» **Your assignment**: Take each line below that has "sessions" and copy it.

» **Study material**:
· · · ·
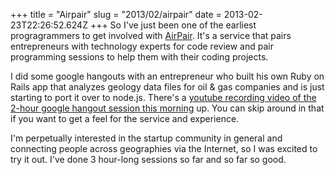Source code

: +++
title = "Airpair"
slug = "2013/02/airpair"
date = 2013-02-23T22:26:52.624Z
+++
So I've just been one of the earliest progragrammers to get involved with [AirPair](http://codereview.airpair.co/). It's a service that pairs entrepreneurs with technology experts for code review and pair programming sessions to help them with their coding projects.

I did some google hangouts with an entrepreneur who built his own Ruby on Rails app that analyzes geology data files for oil & gas companies and is just starting to port it over to node.js. There's a [youtube recording video of the 2-hour google hangout session this morning](https://www.youtube.com/channel/UCOwZvL29sSlUAj6c2i_f53A?v=gdi9xDKZ5qg) up. You can skip around in that if you want to get a feel for the service and experience.

I'm perpetually interested in the startup community in general and connecting people across geographies via the Internet, so I was excited to try it out. I've done 3 hour-long sessions so far and so far so good.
· · · ·
» **Solution**:
So I've just been one of the earliest progragrammers to get involved with [AirPair](http://codereview.airpair.co/). It's a service that pairs entrepreneurs with technology experts for code review and pair programming sessions to help them with their coding projects.
I'm perpetually interested in the startup community in general and connecting people across geographies via the Internet, so I was excited to try it out. I've done 3 hour-long sessions so far and so far so good.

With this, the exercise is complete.